Author Sezgin Ismailov

Sunday, November 6, 2022

The likelihood of Chinese stock investing being a highly profitable endeavor is substantial

Specifically, I have investments in businesses based in China and Hong Kong. When it comes to dividends, I favor red chips. Numerous benefits exist when it comes to investing in Chinese stocks. Over the past century, the United States of America has overtaken it. However, she comes to once more. China is the world's most populous country and is also experiencing rapid economic growth.

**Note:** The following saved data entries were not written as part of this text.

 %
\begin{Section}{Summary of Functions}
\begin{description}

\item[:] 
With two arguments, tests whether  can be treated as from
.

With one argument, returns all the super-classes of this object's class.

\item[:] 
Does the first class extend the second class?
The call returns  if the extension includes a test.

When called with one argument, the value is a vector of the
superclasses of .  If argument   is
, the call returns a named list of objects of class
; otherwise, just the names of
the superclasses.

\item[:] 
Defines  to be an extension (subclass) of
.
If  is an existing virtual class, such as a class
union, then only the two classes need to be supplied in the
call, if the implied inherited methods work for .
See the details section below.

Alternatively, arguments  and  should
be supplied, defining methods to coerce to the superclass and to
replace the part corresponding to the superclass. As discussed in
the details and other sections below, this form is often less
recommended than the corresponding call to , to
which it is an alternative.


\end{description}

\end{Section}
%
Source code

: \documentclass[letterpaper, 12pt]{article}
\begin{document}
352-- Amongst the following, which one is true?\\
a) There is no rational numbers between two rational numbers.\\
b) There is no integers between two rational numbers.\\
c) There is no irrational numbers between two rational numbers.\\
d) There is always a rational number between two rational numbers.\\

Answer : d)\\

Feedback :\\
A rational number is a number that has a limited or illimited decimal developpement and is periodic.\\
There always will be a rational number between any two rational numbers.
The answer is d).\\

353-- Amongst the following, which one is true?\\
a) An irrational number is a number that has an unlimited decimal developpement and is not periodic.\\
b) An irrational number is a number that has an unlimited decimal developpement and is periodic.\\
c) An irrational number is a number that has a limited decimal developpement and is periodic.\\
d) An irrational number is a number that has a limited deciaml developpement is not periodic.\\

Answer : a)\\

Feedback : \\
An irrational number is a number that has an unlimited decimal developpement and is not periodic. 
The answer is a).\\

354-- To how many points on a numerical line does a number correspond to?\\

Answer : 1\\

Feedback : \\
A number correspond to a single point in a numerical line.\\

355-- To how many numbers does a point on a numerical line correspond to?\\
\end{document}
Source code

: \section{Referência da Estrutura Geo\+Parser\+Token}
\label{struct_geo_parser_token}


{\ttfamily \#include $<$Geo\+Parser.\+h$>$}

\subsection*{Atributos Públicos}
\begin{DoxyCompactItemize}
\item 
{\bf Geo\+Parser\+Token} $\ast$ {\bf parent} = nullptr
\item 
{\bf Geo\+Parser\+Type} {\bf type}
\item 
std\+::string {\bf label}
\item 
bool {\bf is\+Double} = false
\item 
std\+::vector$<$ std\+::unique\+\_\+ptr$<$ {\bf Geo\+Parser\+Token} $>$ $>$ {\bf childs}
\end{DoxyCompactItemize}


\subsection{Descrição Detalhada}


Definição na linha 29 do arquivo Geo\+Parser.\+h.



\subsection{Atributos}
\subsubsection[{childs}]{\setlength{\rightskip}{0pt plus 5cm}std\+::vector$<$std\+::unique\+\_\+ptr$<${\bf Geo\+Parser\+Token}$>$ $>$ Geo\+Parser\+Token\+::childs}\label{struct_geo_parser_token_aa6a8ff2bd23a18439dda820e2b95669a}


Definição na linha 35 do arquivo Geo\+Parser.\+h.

Businesses that are able to capitalize on this opportunity will have access to a sizable, potentially lucrative market. In addition, China is home to a large number of industries that are expanding at a rapid rate, such as the healthcare and technology sectors. These industries offer investors a fantastic opportunity to enter potential businesses at the outset. Additionally, investing in Chinese stocks carries significant risks. The Chinese stock market is notoriously volatile, and investors can lose a lot of money quickly if they don't know what they're doing.  Such an event can be a source of both significant losses and potential gains. In spite of the dangers involved, investing in Chinese stocks has the potential to be an extremely lucrative endeavor. Risk-takers stand to earn handsomely if they choose the right businesses. Additionally, there are various techniques to reduce the risks, such as investing in businesses that have a track record of success in China or investing in exchange-traded funds (ETFs) that monitor the Chinese stock market.

 Author: Sezgin Ismailov

The Art of the Quiet Response: How to Master the Pause and Win the Argument

  Let’s talk about that moment. You know the one: someone sends you a ridiculous email, your boss says something wildly unfair, or a family ...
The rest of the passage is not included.